The big decisions of education should be farsighted. Turning colleges into vocational schools on a large scale is such a decision and must be evaluated prudently, says an article of the 21st Century Business Herald. Excerpts:
The Ministry of Education recently decided to transform more than 600 colleges under the administration of local education authorities into vocational schools.
The ministry will classify the schools as either academic or vocational in 2017, and the college entrance exams will change accordingly.
Yet, the question is if the transformation can realize its goal, instead of creating new problems, and whether the change can solve the unemployment issue in a timely manner.
Since the 1990s, hundreds of vocational schools have turned into colleges and universities nationwide. Now, the authority demands they go back to their previous state. The resistance is understandable.
The issue of unemployment among college graduates is the main cause for the ministry’s decision. Each year, about 7 million students enter the job market in China.
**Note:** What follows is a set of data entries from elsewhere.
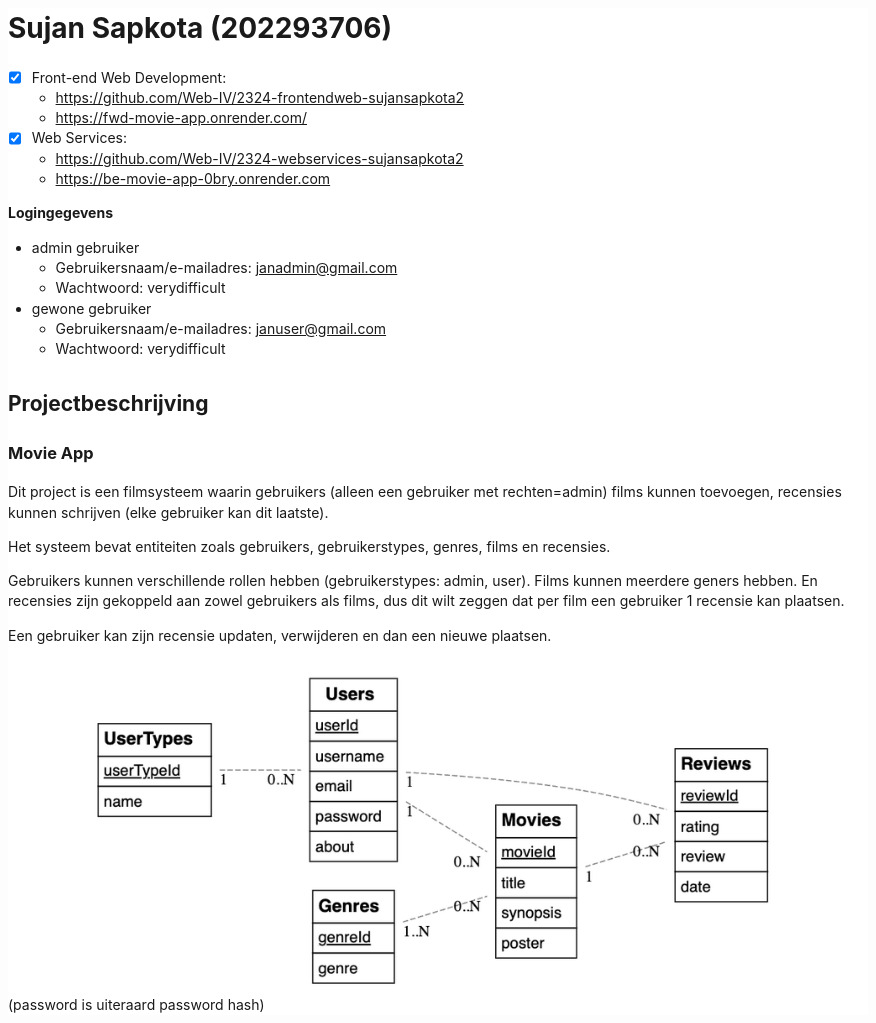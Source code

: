 # Sujan Sapkota (202293706)

- [x] Front-end Web Development:
  - <https://github.com/Web-IV/2324-frontendweb-sujansapkota2>
  - <https://fwd-movie-app.onrender.com/>
- [x] Web Services:
  - <https://github.com/Web-IV/2324-webservices-sujansapkota2>
  - <https://be-movie-app-0bry.onrender.com>

**Logingegevens**

- admin gebruiker
  - Gebruikersnaam/e-mailadres: janadmin@gmail.com
  - Wachtwoord: verydifficult
- gewone gebruiker
  - Gebruikersnaam/e-mailadres: januser@gmail.com
  - Wachtwoord: verydifficult

## Projectbeschrijving

### Movie App

Dit project is een filmsysteem waarin gebruikers (alleen een gebruiker met rechten=admin) films kunnen toevoegen, recensies kunnen schrijven (elke gebruiker kan dit laatste).

Het systeem bevat entiteiten zoals gebruikers, gebruikerstypes, genres, films en recensies.

Gebruikers kunnen verschillende rollen hebben (gebruikerstypes: admin, user). Films kunnen meerdere geners hebben. En recensies zijn gekoppeld aan zowel gebruikers als films, dus dit wilt zeggen dat per film een gebruiker 1 recensie kan plaatsen.

Een gebruiker kan zijn recensie updaten, verwijderen en dan een nieuwe plaatsen.

![ERD schema.](./photots/erd.png)
(password is uiteraard password hash)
According to the ministry’s schedule, the new generation of vocational school graduates will not finish school for seven years. Will the overdue change solve today’s unemployment issue?
China has many vocational schools now. But the quality of education is so poor in some of them that their graduates can only get low-level jobs in labor-intensive industries.
In fact, the education quality of many Chinese universities is problematic. The Education Ministry should think of how to improve the colleges’ education before changing the entire higher education structure.